**WORK TO BE COMPLETED**
Filter out all lines without the word "textit" from the data below, please, and copy the rest.

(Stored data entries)
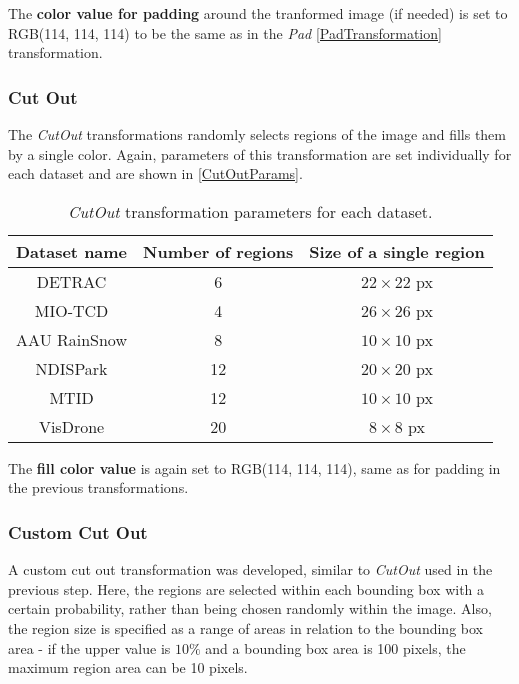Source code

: The \textbf{color value for padding} around the tranformed image (if needed)
is set to RGB(114, 114, 114) to be the same as in the \textit{Pad} \ref{PadTransformation} transformation.

\subsubsection*{Cut Out}

The \textit{CutOut} transformations randomly selects regions of the image and fills them by a single color. Again,
parameters of this transformation are set individually for each dataset and are shown in \autoref{CutOutParams}.

\begin{table}[h]
\centering
\label{CutOutParams}
\begin{tabular}{|c|c|c|}
    \hline
    Dataset name & Number of regions & Size of a single region \\
    \hline
    DETRAC       &  6 & $22 \times 22$ px \\
    MIO-TCD      &  4 & $26 \times 26$ px \\
    AAU RainSnow &  8 & $10 \times 10$ px \\
    NDISPark     & 12 & $20 \times 20$ px \\
    MTID         & 12 & $10 \times 10$ px \\
    VisDrone     & 20 & $8 \times 8$ px \\
    \hline
\end{tabular}
\caption{\textit{CutOut} transformation parameters for each dataset.}
\end{table}

The \textbf{fill color value} is again set to RGB(114, 114, 114), same as for
padding in the previous transformations.

\subsubsection*{Custom Cut Out}

A custom cut out transformation was developed, similar to \textit{CutOut} used
in the previous step. Here, the regions are selected within each bounding box
with a certain probability, rather than being chosen randomly within the image.
Also, the region size is specified as a range of areas in relation to the
bounding box area - if the upper value is $10\%$ and a bounding box area is 100
pixels, the maximum region area can be 10 pixels.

**EXERCISE ANSWER**
is set to RGB(114, 114, 114) to be the same as in the \textit{Pad} \ref{PadTransformation} transformation.
The \textit{CutOut} transformations randomly selects regions of the image and fills them by a single color. Again,
\caption{\textit{CutOut} transformation parameters for each dataset.}
A custom cut out transformation was developed, similar to \textit{CutOut} used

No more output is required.